A morte de Samuel e a história de Nabal

(I Samuel 25:1)
Vocês se lembram do Samuel? Sim, ele mesmo: o juiz e profeta que ungiu tanto Saul quanto Davi, e que dá seu nome a este e ao próximo livro da Bíblia. Lembram, né? Pois esqueçam: o pobre coitado morreu, luto nacional foi declarado, ele foi sepultado em sua casa, em Ramá, e era uma vez Samuel. Triste vida a dele: teve um começo promissor, ungiu dois reis, foi influente no início do reino de um deles. Quando estava no auge, Deus lhe disse que rejeitava Saul como rei. Ele apenas passou o recado adiante, mas mesmo assim caiu em desgraça. Quando morreu, boa parte do povo já nem se lembrava dele, o último juiz a governar Israel e grande articulador da transição para a monarquia. Triste, triste…
Ainda bem que eu não ia mesmo com a cara dele. Vamos em frente, portanto. Acompanhando Davi que, depois de dar um jeito de comparecer ao funeral de Samuel, desceu ao deserto de Parã. Ali perto ficava o monte Carmelo, e lá ficavam as propriedades de um homem muito rico, morador da cidade de Maom. Seu nome era Nabal, e ele era descendente de Calebe. Sua esposa, Abigail, era bonita e inteligente, mas ele mesmo não passava de um homem grosseiro e mau.
Como Davi estava ali por perto, e sabia quem era Nabal. Ouviu dizer que ele estava no Carmelo supervisionando a tosquia de suas ovelhas, e mandou a ele dez de seus homens com a seguinte mensagem para o rico proprietário:

Caro Nabal,
Saudações a você, tudo de bom para a família e suas posses.
Envio esta mensagem porque soube que você estaria no monte Carmelo tosquiando suas ovelhas. Veja só, em todo esse tempo que eu e meus homens estamos na região convivemos dia e noite com seus empregados. Tornamo-nos amigos, e nós nunca lhes fizemos mal, nem lhes roubamos nada, muito pelo contrário: chegamos mesmo a protegê-los em algumas ocasiões. Pode perguntar a eles.
Bom, o negócio é que minha situação aqui é um tanto difícil, como você deve imaginar. Então eu queria lhe pedir que me recebesse, junto com meus soldados. Viemos em dia de festa, e gostaríamos de ser recebidos em paz por você. Além disso, se você puder nos dar algum mantimento, roupas, essas coisas, ficaremos muito agradecidos.
Abraço dos seus criados e de seu querido amigo
Davi, filho de Jessé.

Davi mandou a mensagem já esperando a resposta positiva.

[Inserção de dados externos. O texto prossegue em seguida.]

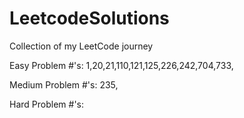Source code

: # LeetcodeSolutions

Collection of my LeetCode journey

Easy Problem #'s: 1,20,21,110,121,125,226,242,704,733, 

Medium Problem #'s: 235,

Hard Problem #'s:
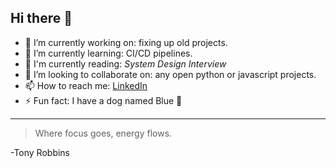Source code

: ## Hi there 👋

<!--
**nicklaustrup/nicklaustrup** is a ✨ _special_ ✨ repository because its `README.md` (this file) appears on your GitHub profile.

Here are some ideas to get you started:
-->


- 🔭 I’m currently working on: fixing up old projects.
- 🌱 I’m currently learning: CI/CD pipelines.
- 📖 I'm currently reading: _System Design Interview_
- 👯 I’m looking to collaborate on: any open python or javascript projects.
- 📫 How to reach me: [LinkedIn](https://www.linkedin.com/in/nicklaustrup)
- ⚡ Fun fact: I have a dog named Blue 🐶

---
> Where focus goes, energy flows.

-Tony Robbins
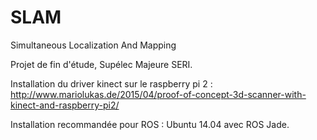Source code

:# SLAM
Simultaneous Localization And Mapping

Projet de fin d'étude, Supélec Majeure SERI.

Installation du driver kinect sur le raspberry pi 2 : http://www.mariolukas.de/2015/04/proof-of-concept-3d-scanner-with-kinect-and-raspberry-pi2/

Installation recommandée pour ROS :
Ubuntu 14.04 avec ROS Jade.
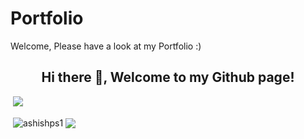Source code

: # Portfolio
Welcome, Please have a look at my Portfolio :)


<h2 align="center">Hi there 👋, Welcome to my Github page!</h2>

&nbsp;![](https://komarev.com/ghpvc/?username=dhana7&color=brightgreen)
<p>&nbsp;<img align="center" src="https://github-readme-stats.vercel.app/api?username=ashishps1&show_icons=true&locale=en" alt="ashishps1" />
<img align="center" src="https://github-readme-stats.vercel.app/api/top-langs/?username=ashishps1&layout=compact&hide_border=true&&langs_count=10&show_icons=true&theme=transparent" />
</p>
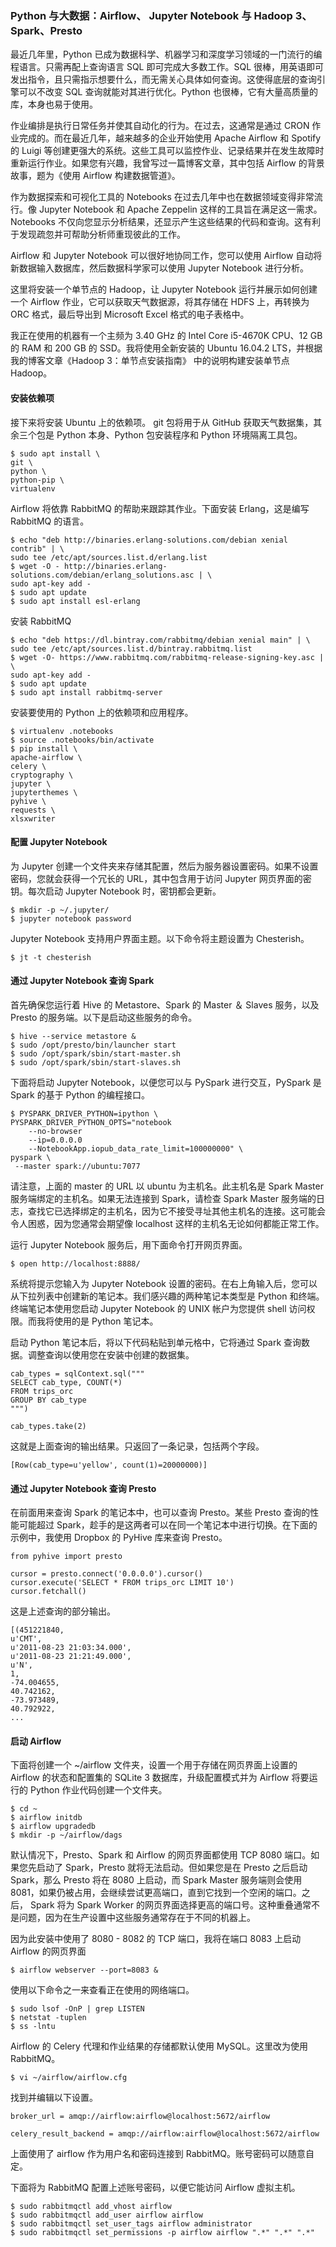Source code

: ### Python 与大数据：Airflow、 Jupyter Notebook 与 Hadoop 3、Spark、Presto


最近几年里，Python 已成为数据科学、机器学习和深度学习领域的一门流行的编程语言。只需再配上查询语言 SQL 即可完成大多数工作。SQL 很棒，用英语即可发出指令，且只需指示想要什么，而无需关心具体如何查询。这使得底层的查询引擎可以不改变 SQL 查询就能对其进行优化。Python 也很棒，它有大量高质量的库，本身也易于使用。

作业编排是执行日常任务并使其自动化的行为。在过去，这通常是通过 CRON 作业完成的。而在最近几年，越来越多的企业开始使用 Apache Airflow 和 Spotify 的 Luigi 等创建更强大的系统。这些工具可以监控作业、记录结果并在发生故障时重新运行作业。如果您有兴趣，我曾写过一篇博客文章，其中包括 Airflow 的背景故事，题为《使用 Airflow 构建数据管道》。

作为数据探索和可视化工具的 Notebooks 在过去几年中也在数据领域变得非常流行。像 Jupyter Notebook 和 Apache Zeppelin 这样的工具旨在满足这一需求。Notebooks 不仅向您显示分析结果，还显示产生这些结果的代码和查询。这有利于发现疏忽并可帮助分析师重现彼此的工作。

Airflow 和 Jupyter Notebook 可以很好地协同工作，您可以使用 Airflow 自动将新数据输入数据库，然后数据科学家可以使用 Jupyter Notebook 进行分析。

这里将安装一个单节点的 Hadoop，让 Jupyter Notebook 运行并展示如何创建一个 Airflow 作业，它可以获取天气数据源，将其存储在 HDFS 上，再转换为 ORC 格式，最后导出到 Microsoft Excel 格式的电子表格中。


我正在使用的机器有一个主频为 3.40 GHz 的 Intel Core i5-4670K CPU、12 GB 的 RAM 和 200 GB 的 SSD。我将使用全新安装的 Ubuntu 16.04.2 LTS，并根据我的博客文章《Hadoop 3：单节点安装指南》 中的说明构建安装单节点 Hadoop。


#### 安装依赖项

接下来将安装 Ubuntu 上的依赖项。 git 包将用于从 GitHub 获取天气数据集，其余三个包是 Python 本身、Python 包安装程序和 Python 环境隔离工具包。

    $ sudo apt install \
    git \
    python \
    python-pip \
    virtualenv


Airflow 将依靠 RabbitMQ 的帮助来跟踪其作业。下面安装 Erlang，这是编写 RabbitMQ 的语言。

    $ echo "deb http://binaries.erlang-solutions.com/debian xenial contrib" | \
    sudo tee /etc/apt/sources.list.d/erlang.list
    $ wget -O - http://binaries.erlang-solutions.com/debian/erlang_solutions.asc | \
    sudo apt-key add -
    $ sudo apt update
    $ sudo apt install esl-erlang


安装 RabbitMQ

    $ echo "deb https://dl.bintray.com/rabbitmq/debian xenial main" | \
    sudo tee /etc/apt/sources.list.d/bintray.rabbitmq.list
    $ wget -O- https://www.rabbitmq.com/rabbitmq-release-signing-key.asc | \
    sudo apt-key add -
    $ sudo apt update
    $ sudo apt install rabbitmq-server

安装要使用的 Python 上的依赖项和应用程序。

    $ virtualenv .notebooks
    $ source .notebooks/bin/activate
    $ pip install \
    apache-airflow \
    celery \
    cryptography \
    jupyter \
    jupyterthemes \
    pyhive \
    requests \
    xlsxwriter




#### 配置 Jupyter Notebook

为 Jupyter 创建一个文件夹来存储其配置，然后为服务器设置密码。如果不设置密码，您就会获得一个冗长的 URL，其中包含用于访问 Jupyter 网页界面的密钥。每次启动 Jupyter Notebook 时，密钥都会更新。

    $ mkdir -p ~/.jupyter/
    $ jupyter notebook password


Jupyter Notebook 支持用户界面主题。以下命令将主题设置为 Chesterish。

    $ jt -t chesterish

#### 通过 Jupyter Notebook 查询 Spark

首先确保您运行着 Hive 的 Metastore、Spark 的 Master ＆ Slaves 服务，以及 Presto 的服务端。以下是启动这些服务的命令。

    $ hive --service metastore &
    $ sudo /opt/presto/bin/launcher start
    $ sudo /opt/spark/sbin/start-master.sh
    $ sudo /opt/spark/sbin/start-slaves.sh

下面将启动 Jupyter Notebook，以便您可以与 PySpark 进行交互，PySpark 是 Spark 的基于 Python 的编程接口。

    $ PYSPARK_DRIVER_PYTHON=ipython \
    PYSPARK_DRIVER_PYTHON_OPTS="notebook
        --no-browser
        --ip=0.0.0.0
        --NotebookApp.iopub_data_rate_limit=100000000" \
    pyspark \
     --master spark://ubuntu:7077


请注意，上面的 master 的 URL 以 ubuntu 为主机名。此主机名是 Spark Master 服务端绑定的主机名。如果无法连接到 Spark，请检查 Spark Master 服务端的日志，查找它已选择绑定的主机名，因为它不接受寻址其他主机名的连接。这可能会令人困惑，因为您通常会期望像 localhost 这样的主机名无论如何都能正常工作。

运行 Jupyter Notebook 服务后，用下面命令打开网页界面。

    $ open http://localhost:8888/


系统将提示您输入为 Jupyter Notebook 设置的密码。在右上角输入后，您可以从下拉列表中创建新的笔记本。我们感兴趣的两种笔记本类型是 Python 和终端。终端笔记本使用您启动 Jupyter Notebook 的 UNIX 帐户为您提供 shell 访问权限。而我将使用的是 Python 笔记本。

启动 Python 笔记本后，将以下代码粘贴到单元格中，它将通过 Spark 查询数据。调整查询以使用您在安装中创建的数据集。

    cab_types = sqlContext.sql("""
    SELECT cab_type, COUNT(*)
    FROM trips_orc 
    GROUP BY cab_type
    """)

    cab_types.take(2)

这就是上面查询的输出结果。只返回了一条记录，包括两个字段。


    [Row(cab_type=u'yellow', count(1)=20000000)]


#### 通过 Jupyter Notebook 查询 Presto

在前面用来查询 Spark 的笔记本中，也可以查询 Presto。某些 Presto 查询的性能可能超过 Spark，趁手的是这两者可以在同一个笔记本中进行切换。在下面的示例中，我使用 Dropbox 的 PyHive 库来查询 Presto。

    from pyhive import presto

    cursor = presto.connect('0.0.0.0').cursor()
    cursor.execute('SELECT * FROM trips_orc LIMIT 10')
    cursor.fetchall()


这是上述查询的部分输出。

    [(451221840,
    u'CMT',
    u'2011-08-23 21:03:34.000',
    u'2011-08-23 21:21:49.000',
    u'N',
    1,
    -74.004655,
    40.742162,
    -73.973489,
    40.792922,
    ...


#### 启动 Airflow

下面将创建一个 ~/airflow 文件夹，设置一个用于存储在网页界面上设置的 Airflow 的状态和配置集的 SQLite 3 数据库，升级配置模式并为 Airflow 将要运行的 Python 作业代码创建一个文件夹。

    $ cd ~
    $ airflow initdb
    $ airflow upgradedb
    $ mkdir -p ~/airflow/dags

默认情况下，Presto、Spark 和 Airflow 的网页界面都使用 TCP 8080 端口。如果您先启动了 Spark，Presto 就将无法启动。但如果您是在 Presto 之后启动 Spark，那么 Presto 将在 8080 上启动，而 Spark Master 服务端则会使用 8081，如果仍被占用，会继续尝试更高端口，直到它找到一个空闲的端口。之后， Spark 将为 Spark Worker 的网页界面选择更高的端口号。这种重叠通常不是问题，因为在生产设置中这些服务通常存在于不同的机器上。


因为此安装中使用了 8080 - 8082 的 TCP 端口，我将在端口 8083 上启动 Airflow 的网页界面


    $ airflow webserver --port=8083 &

使用以下命令之一来查看正在使用的网络端口。


    $ sudo lsof -OnP | grep LISTEN
    $ netstat -tuplen
    $ ss -lntu


Airflow 的 Celery 代理和作业结果的存储都默认使用 MySQL。这里改为使用 RabbitMQ。

    $ vi ~/airflow/airflow.cfg

找到并编辑以下设置。


    broker_url = amqp://airflow:airflow@localhost:5672/airflow

    celery_result_backend = amqp://airflow:airflow@localhost:5672/airflow

上面使用了 airflow 作为用户名和密码连接到 RabbitMQ。账号密码可以随意自定。

下面将为 RabbitMQ 配置上述账号密码，以便它能访问 Airflow 虚拟主机。


    $ sudo rabbitmqctl add_vhost airflow
    $ sudo rabbitmqctl add_user airflow airflow
    $ sudo rabbitmqctl set_user_tags airflow administrator
    $ sudo rabbitmqctl set_permissions -p airflow airflow ".*" ".*" ".*"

Sua fama crescia a cada dia em todo o Israel, e não havia quem não o temesse e admirasse. Ficou muito surpreso, portanto, ao receber a resposta de Nabal:

davi filho de jesse?? eu naum conhesso nenhum davi como eh que eu vou saber quem eh vc?? huAHuehUehUaHuA. e se vc for um escravo que fugiu isso acontece muito hoje em dia tenho que ficar esperto. o meu pão a minha agua e os bichus que eu matei p/ dar pros meus empregado eu naum vou dar a um bando de cangaceiro que eu naum conhesso ora essa. se liga mew!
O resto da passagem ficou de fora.